- TRY IT: Count every line in the following entries that holds the word "tabelas". Only the number should be given.
◇ ◇ ◇
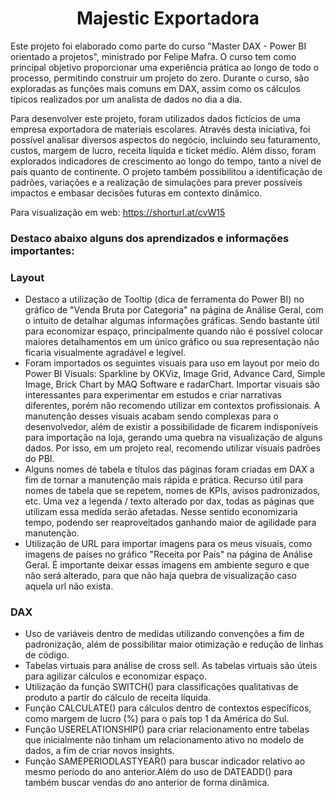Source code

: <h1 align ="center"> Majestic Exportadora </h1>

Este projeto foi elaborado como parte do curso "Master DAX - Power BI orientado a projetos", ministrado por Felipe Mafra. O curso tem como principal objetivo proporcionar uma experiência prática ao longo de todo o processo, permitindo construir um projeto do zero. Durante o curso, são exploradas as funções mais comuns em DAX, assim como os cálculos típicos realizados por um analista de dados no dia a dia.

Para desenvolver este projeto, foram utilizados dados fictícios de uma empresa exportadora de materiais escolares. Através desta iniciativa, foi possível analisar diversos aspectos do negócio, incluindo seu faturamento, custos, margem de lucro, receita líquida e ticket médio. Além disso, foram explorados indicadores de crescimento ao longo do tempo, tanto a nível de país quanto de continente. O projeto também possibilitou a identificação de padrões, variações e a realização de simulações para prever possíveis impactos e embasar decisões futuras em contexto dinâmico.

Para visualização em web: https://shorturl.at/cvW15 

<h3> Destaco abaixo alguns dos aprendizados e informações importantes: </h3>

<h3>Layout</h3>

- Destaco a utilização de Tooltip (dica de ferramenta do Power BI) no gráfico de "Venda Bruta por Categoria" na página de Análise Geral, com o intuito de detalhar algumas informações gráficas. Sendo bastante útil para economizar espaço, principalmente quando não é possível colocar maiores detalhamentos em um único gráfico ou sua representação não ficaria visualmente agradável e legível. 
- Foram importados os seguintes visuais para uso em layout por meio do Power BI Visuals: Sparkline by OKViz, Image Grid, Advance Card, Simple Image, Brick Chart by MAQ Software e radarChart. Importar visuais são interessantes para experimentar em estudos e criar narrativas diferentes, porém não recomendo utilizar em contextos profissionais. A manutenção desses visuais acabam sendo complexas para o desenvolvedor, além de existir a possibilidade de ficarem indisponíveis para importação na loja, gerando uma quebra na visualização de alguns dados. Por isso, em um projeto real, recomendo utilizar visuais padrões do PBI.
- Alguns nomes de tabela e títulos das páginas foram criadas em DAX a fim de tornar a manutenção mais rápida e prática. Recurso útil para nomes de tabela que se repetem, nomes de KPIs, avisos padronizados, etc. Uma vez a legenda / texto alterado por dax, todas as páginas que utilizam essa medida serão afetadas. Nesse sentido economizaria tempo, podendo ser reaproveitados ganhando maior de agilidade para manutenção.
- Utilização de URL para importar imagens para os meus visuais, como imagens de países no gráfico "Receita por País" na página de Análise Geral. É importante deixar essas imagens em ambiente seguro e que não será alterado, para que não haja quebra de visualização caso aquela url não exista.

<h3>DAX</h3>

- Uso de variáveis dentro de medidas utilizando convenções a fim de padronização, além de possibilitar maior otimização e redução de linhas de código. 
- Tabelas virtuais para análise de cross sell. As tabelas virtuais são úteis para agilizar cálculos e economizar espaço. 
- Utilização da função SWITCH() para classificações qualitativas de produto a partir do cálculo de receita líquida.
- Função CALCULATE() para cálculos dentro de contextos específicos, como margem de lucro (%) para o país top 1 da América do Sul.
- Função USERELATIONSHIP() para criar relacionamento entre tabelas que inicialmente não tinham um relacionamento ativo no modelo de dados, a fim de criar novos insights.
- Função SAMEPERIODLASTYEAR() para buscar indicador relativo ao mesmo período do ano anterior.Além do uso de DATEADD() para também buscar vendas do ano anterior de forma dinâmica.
◇ ◇ ◇
- RESPONSE: 2